For all of you nay-sayers who are against keeping animals in captivity, at least one tiny toad will disagree with you. The Kihansi spray toad is a very small, colorful toad who lives only in a particular 5 acre area of Tanzania that was hit with the spray of the waterfall. When a dam was built further up that river the toad’s small area dried up and became extinct in the wild by 2009. The dam, which provides a third of Tanzania’s electricity, reduced the flow of the waterfalls.
What was Done
Laura Klappenbach reported: “Fortunately, prior to the toad’s disappearance in the wild, scientists gathered 499 of the toads in an effort to save the species. After years of captive breeding, there are now 1,500 toads at the Toledo Zoo and 5,000 toads at the Bronx Zoo.”
What of the future of the toads? New York Daily News reports: “The goal is to eventually move them to the Kihansi Gorge, where the Tanzanian government has installed sprinklers in an attempt to recreate the toads’ habitat.”
And it was all thanks to zoos.
The problem (and solution) is local too
So what about here in Utah? Is our Hogle Zoo part of any breeding programs? Yes, As adorable baby elephant, Zuri would attest. in fact a few with frogs and toads! Utah is home to the Columbia spotted frog and boreal toad, and both species have seen a rapid decline in the Wasatch Front and around Utah.
According to Chris Crockett, native aquatics biologist of the Utah Division of Wildlife Resources (UDWR), there has been a 50% decline in populations of both species in this region within the last five years. Chris said, “Boreal toads were abundant along the Wasatch Front five years ago with populations existing in both Little and Big Cottonwood Canyons. A total of five toads were counted in the last survey, which indicates they have been virtually eliminated from this area.”
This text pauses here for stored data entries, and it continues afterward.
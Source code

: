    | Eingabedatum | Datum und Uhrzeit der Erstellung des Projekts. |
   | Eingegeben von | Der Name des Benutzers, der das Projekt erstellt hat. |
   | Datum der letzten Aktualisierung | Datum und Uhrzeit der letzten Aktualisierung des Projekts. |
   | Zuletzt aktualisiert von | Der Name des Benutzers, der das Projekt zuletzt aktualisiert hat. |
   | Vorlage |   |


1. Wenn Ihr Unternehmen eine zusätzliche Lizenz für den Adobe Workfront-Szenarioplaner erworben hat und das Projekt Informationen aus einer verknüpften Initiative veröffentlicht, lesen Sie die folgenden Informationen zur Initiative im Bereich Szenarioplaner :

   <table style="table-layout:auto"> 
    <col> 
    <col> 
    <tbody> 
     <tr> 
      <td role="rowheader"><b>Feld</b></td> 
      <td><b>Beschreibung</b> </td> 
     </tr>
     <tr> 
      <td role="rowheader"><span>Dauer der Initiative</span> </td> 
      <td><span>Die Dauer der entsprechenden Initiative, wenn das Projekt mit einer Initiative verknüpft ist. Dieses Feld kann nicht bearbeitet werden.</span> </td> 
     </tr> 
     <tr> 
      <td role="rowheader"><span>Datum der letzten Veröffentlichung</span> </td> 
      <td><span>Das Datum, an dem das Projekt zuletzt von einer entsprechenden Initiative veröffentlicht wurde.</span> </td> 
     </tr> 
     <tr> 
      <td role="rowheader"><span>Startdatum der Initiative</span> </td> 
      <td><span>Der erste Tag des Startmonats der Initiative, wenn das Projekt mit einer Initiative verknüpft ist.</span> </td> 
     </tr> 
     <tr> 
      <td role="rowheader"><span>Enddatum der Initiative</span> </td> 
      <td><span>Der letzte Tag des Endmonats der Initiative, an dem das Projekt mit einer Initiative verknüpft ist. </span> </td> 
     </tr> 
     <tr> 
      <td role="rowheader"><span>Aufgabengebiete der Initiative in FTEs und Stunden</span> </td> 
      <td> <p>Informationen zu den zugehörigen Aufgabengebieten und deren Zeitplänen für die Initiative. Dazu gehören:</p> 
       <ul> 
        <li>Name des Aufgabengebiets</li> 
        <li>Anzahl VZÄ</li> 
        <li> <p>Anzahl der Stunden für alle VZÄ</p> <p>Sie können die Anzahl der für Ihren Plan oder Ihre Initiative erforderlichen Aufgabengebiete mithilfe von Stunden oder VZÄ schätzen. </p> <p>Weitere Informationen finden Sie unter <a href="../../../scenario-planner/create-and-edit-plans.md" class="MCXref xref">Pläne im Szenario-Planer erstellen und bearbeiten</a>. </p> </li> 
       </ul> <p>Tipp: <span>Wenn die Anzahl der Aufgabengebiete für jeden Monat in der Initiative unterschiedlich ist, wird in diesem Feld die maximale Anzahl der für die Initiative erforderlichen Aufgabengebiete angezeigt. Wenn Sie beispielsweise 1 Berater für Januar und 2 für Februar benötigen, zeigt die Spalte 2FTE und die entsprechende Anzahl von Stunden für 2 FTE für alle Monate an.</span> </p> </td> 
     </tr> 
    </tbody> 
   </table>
Why are Frog and Toad our friends?
The reason why frogs and toads are so important is their role as an indicator species. Very sensitive to changes in air and water quality these amphibians act as an environmental miner’s canary, letting us know where there are problems. In addition they just add to the diversity of life! Zoos and private individuals who breed these animals who are so threatened in the wild might well be credited with keeping some creatures around for our grandchildren.